Summary: The global extent and distribution of tropical dry forests versus savannas is poorly known. The project will use new data from recently launched satellites and the latest computational approaches to map dry forests versus savannas across the globe. The student will then estimate their carbon storage and its change over the last 15 years.

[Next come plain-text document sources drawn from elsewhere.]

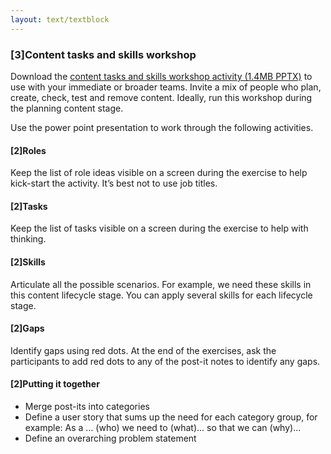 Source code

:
 ```yaml
---
layout: text/textblock
---
```

### [3]Content tasks and skills workshop
Download the [content tasks and skills workshop activity (1.4MB PPTX)](/assets/files/content-strategy/content-tasks-skills-workshop.pptx ) to use with your immediate or broader teams. Invite a mix of people who plan, create, check, test and remove content. Ideally, run this workshop during the planning content stage.

Use the power point presentation to work through the following activities.

#### [2]Roles
Keep the list of role ideas visible on a screen during the exercise to help kick-start the activity. It’s best not to use job titles.

#### [2]Tasks
Keep the list of tasks visible on a screen during the exercise to help with thinking.

#### [2]Skills
Articulate all the possible scenarios. For example, we need these skills in this content lifecycle stage. You can apply several skills for each lifecycle stage.

#### [2]Gaps
Identify gaps using red dots. At the end of the exercises, ask the participants to add red dots to any of the post-it notes to identify any gaps.

#### [2]Putting it together
- Merge post-its into categories
- Define a user story that sums up the need for each category group, for example:
As a … (who) we need to (what)... so that we can (why)...
- Define an overarching problem statement 

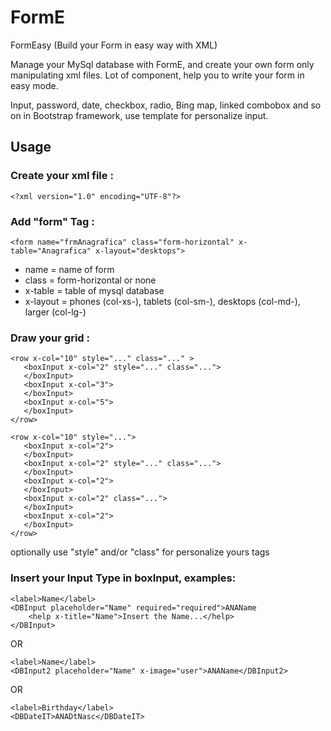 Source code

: # FormE
FormEasy (Build your Form in easy way with XML)

Manage your MySql database with FormE, and create your own form only manipulating xml files.
Lot of component, help you to write your form in easy mode.

Input, password, date, checkbox, radio, Bing map, linked combobox and so on in Bootstrap framework, use template for personalize input.


## Usage
### Create your xml file :

```<?xml version="1.0" encoding="UTF-8"?>```

### Add "form" Tag :

```<form name="frmAnagrafica" class="form-horizontal" x-table="Anagrafica" x-layout="desktops">```
- name = name of form 
- class = form-horizontal or none 
- x-table = table of mysql database
- x-layout = phones (col-xs-), tablets (col-sm-), desktops (col-md-), larger (col-lg-)

### Draw your grid :
```
<row x-col="10" style="..." class="..." >
   <boxInput x-col="2" style="..." class="...">
   </boxInput>
   <boxInput x-col="3">
   </boxInput>
   <boxInput x-col="5">
   </boxInput>
</row>	

<row x-col="10" style="...">
   <boxInput x-col="2">
   </boxInput>
   <boxInput x-col="2" style="..." class="...">
   </boxInput>
   <boxInput x-col="2">
   </boxInput>
   <boxInput x-col="2" class="...">
   </boxInput>
   <boxInput x-col="2">
   </boxInput>
</row>
```
optionally use "style" and/or "class" for personalize yours tags 

### Insert your Input Type in boxInput, examples:

```
<label>Name</label>
<DBInput placeholder="Name" required="required">ANAName
	<help x-title="Name">Insert the Name...</help>
</DBInput> 
```
OR
```
<label>Name</label> 
<DBInput2 placeholder="Name" x-image="user">ANAName</DBInput2> 
```
OR
```
<label>Birthday</label>
<DBDateIT>ANADtNasc</DBDateIT> 
```



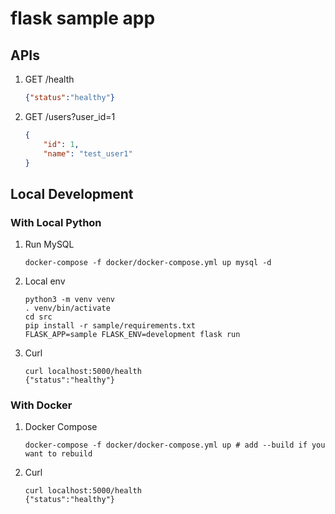 # flask sample app

## APIs

1. GET /health
    ```json
    {"status":"healthy"}
    ```
1. GET /users?user_id=1
    ```json
    {
        "id": 1,
        "name": "test_user1"
    }
    ```

## Local Development

### With Local Python

1. Run MySQL

    ```
    docker-compose -f docker/docker-compose.yml up mysql -d
    ```

1. Local env

    ```
    python3 -m venv venv
    . venv/bin/activate
    cd src
    pip install -r sample/requirements.txt
    FLASK_APP=sample FLASK_ENV=development flask run
    ```

1. Curl

    ```
    curl localhost:5000/health
    {"status":"healthy"}
    ```

### With Docker

1. Docker Compose

    ```
    docker-compose -f docker/docker-compose.yml up # add --build if you want to rebuild
    ```

1. Curl

    ```
    curl localhost:5000/health
    {"status":"healthy"}
    ```
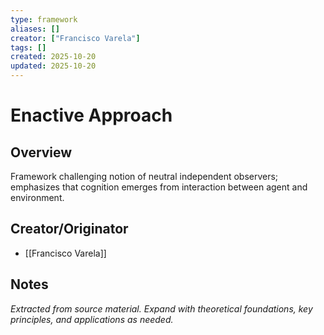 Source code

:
 ```yaml
---
type: framework
aliases: []
creator: ["Francisco Varela"]
tags: []
created: 2025-10-20
updated: 2025-10-20
---
```


# Enactive Approach

## Overview

Framework challenging notion of neutral independent observers; emphasizes that cognition emerges from interaction between agent and environment.

## Creator/Originator

- [[Francisco Varela]]

## Notes

*Extracted from source material. Expand with theoretical foundations, key principles, and applications as needed.*
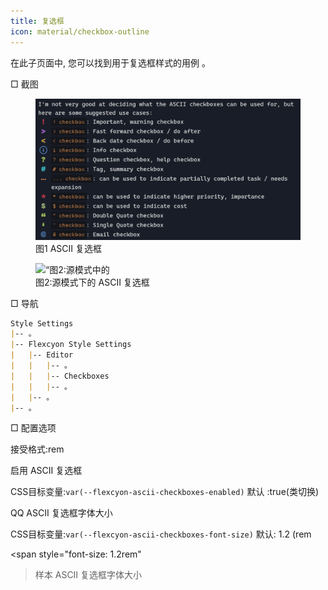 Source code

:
 ```yaml
---
title: 复选框
icon: material/checkbox-outline
---
```


在此子页面中, 您可以找到用于复选框样式的用例 。

□ 截图

<figure markdown="span">
<img src=./././././assets/screenshots/ascii_checkboxes1.png'宽度="800".
备选案文=“图1:ASCII复选框”>
    <figcaption
>图1 ASCII 复选框</figcaption>
</figure>

<figure markdown="span">
<img src=./././././资产/屏幕截图/ascii_checkboxes2.png"宽度="800".
alt=“图2:源模式中的 ASCII 复选框”>
    <figcaption
>图2:源模式下的 ASCII 复选框</figcaption>
</figure>

□ 导航

```md
Style Settings
|-- 。
|-- Flexcyon Style Settings
|   |-- Editor
|   |   |-- 。
|   |   |-- Checkboxes
|   |   |-- 。
|   |-- 。
|-- 。
```

□ 配置选项

接受格式:rem

启用 ASCII 复选框

CSS目标变量:`var(--flexcyon-ascii-checkboxes-enabled)`
默认 :true(类切换)

QQ ASCII 复选框字体大小

CSS目标变量:`var(--flexcyon-ascii-checkboxes-font-size)`
默认: 1.2 (rem

<span style="font-size: 1.2rem"
>样本 ASCII 复选框字体大小</span>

Background and Motivation: Earth observation approaches that aim to map the distribution and carbon storage of forests are generally successful for tropical moist forests, but have been less so for tropical dry forests. Tropical dry forests are shorter in stature and may not have a closed canopy, and are thus frequently confused with wooded savannas in remotely sensed imagery and products (Beuchle et al. 2015). Yet, knowing the distribution and relative extent of tropical dry forests versus savannas is imperative to understanding the carbon cycle of the dry tropics and to develop appropriate management strategies for tropical vegetation (Dexter et al. 2018). Tropical dry forests store more above-ground carbon than savannas, while fire is damaging to tropical dry forests and their carbon storage ability. In contrast, fire is necessary to the ecosystem function and biodiversity of savannas. This project will improve ecosystem management in the dry tropics and determine the role of the dry tropics in global carbon cycles.
Key Research Questions:
Q1) What remotely sensed information (e.g. phenology, fire occurrence, canopy height) best predicts the occurrence of tropical dry forests versus savannas?
Q2) Where do tropical dry forests versus savannas occur across the globe, and what are the major environmental and anthropogenic drivers of their distribution?
Q3) How much carbon is stored in dry forests versus savannas, and how has this changed from the mid-2000s to 2020, due either to land conversion or changing tree density?
Methodology: Cloud-based analysis of new remote sensing products will allow us to better distinguish tropical dry forests from savannas, and to successfully map the distribution of dry forest across the tropics (Q1, Q2, Q3). The proposed project will leverage optical satellite imagery and phenology measures, such as NDVI and EVI, from the Sentinel-2 satellite, fire products from MODIS and data from the Global Ecosystem Dynamics Investigation (GEDI) and other spaceborne LiDAR instruments to distinguish tropical dry forests from savanna (Q1, Q2). The latter data products will be used to map maximum canopy height and percent canopy cover in 20m pixels across the dry tropics, which will in turn allow estimation of above-ground biomass and its change from the mid-2000s to the present (Q3). The project will depend on ground-truthed mapping of tropical dry forests versus savannas (Miranda, Dexter et al. 2018) (Q1), and a dataset of canopy height, tree density and above-ground biomass from >2000 plots in tropical dry forests and savannas that is being assembled by the supervisors as part of a recently funded NERC Large Grant (Q3). Artificial intelligence (AI) and machine learning approaches will be used to build statistical models that relate ground-truthed information to EO data and enable wall-to-wall mapping (Q1,Q2). The latter will rely on expertise from 2nd supervisor Armston.
References: Beuchle et al. 2015. Land cover changes in the Brazilian Cerrado and Caatinga biomes from 1990 to 2010 based on a systematic remote sensing sampling approach. Appl. Geogr.; Dexter et al. 2018. Inserting tropical dry forests into the discussion on biome transitions in the tropics. Front. Ecol. & Evol.; Miranda et al. 2018. Using tree species inventories to map biomes and their climatic overlaps in lowland tropical South America. Glob Ecol Biogeogr.